» **GOAL OF THE EXERCISE**
Return the exact lines from the one containing "Contributions, issues, and" through the final line of the material below, with both ends kept.
DATA PROVIDED START
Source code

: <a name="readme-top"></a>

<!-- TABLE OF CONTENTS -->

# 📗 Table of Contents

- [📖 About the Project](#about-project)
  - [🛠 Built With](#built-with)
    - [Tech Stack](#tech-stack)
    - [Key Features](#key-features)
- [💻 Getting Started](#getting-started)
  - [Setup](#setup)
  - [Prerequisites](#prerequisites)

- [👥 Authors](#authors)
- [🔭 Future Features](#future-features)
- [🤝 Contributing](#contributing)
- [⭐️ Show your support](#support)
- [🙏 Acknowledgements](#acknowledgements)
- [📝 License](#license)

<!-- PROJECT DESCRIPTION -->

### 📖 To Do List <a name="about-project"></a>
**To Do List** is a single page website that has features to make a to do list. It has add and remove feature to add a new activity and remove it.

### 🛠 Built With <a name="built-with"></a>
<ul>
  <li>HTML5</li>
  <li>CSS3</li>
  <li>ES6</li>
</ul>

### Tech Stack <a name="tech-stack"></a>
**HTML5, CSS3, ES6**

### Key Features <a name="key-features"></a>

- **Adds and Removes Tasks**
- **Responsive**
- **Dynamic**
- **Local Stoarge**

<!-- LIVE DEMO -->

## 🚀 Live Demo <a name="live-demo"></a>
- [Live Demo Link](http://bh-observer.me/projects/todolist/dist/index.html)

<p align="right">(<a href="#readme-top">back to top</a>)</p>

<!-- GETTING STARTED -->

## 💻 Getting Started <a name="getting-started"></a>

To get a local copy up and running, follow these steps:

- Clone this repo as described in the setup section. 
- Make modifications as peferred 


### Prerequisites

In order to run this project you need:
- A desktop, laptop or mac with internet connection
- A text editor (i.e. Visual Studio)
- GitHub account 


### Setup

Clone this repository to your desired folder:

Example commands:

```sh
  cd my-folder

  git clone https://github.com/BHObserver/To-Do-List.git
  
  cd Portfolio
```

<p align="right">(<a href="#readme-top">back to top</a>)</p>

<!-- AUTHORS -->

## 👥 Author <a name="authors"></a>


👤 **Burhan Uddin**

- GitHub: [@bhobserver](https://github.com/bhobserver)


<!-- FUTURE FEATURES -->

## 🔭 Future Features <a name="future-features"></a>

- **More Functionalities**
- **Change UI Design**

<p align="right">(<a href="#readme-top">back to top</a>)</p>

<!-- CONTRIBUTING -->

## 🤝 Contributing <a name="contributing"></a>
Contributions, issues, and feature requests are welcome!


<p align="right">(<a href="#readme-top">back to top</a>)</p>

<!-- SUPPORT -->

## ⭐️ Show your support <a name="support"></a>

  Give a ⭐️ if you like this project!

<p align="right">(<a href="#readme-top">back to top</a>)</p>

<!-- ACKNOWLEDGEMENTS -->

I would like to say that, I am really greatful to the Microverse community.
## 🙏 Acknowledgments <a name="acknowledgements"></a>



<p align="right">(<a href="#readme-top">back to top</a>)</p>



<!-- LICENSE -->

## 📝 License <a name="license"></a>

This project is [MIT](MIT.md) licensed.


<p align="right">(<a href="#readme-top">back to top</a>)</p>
DATA PROVIDED END
» **WRITTEN SOLUTION**
Contributions, issues, and feature requests are welcome!


<p align="right">(<a href="#readme-top">back to top</a>)</p>

<!-- SUPPORT -->

## ⭐️ Show your support <a name="support"></a>

  Give a ⭐️ if you like this project!

<p align="right">(<a href="#readme-top">back to top</a>)</p>

<!-- ACKNOWLEDGEMENTS -->

I would like to say that, I am really greatful to the Microverse community.
## 🙏 Acknowledgments <a name="acknowledgements"></a>



<p align="right">(<a href="#readme-top">back to top</a>)</p>



<!-- LICENSE -->

## 📝 License <a name="license"></a>

This project is [MIT](MIT.md) licensed.


<p align="right">(<a href="#readme-top">back to top</a>)</p>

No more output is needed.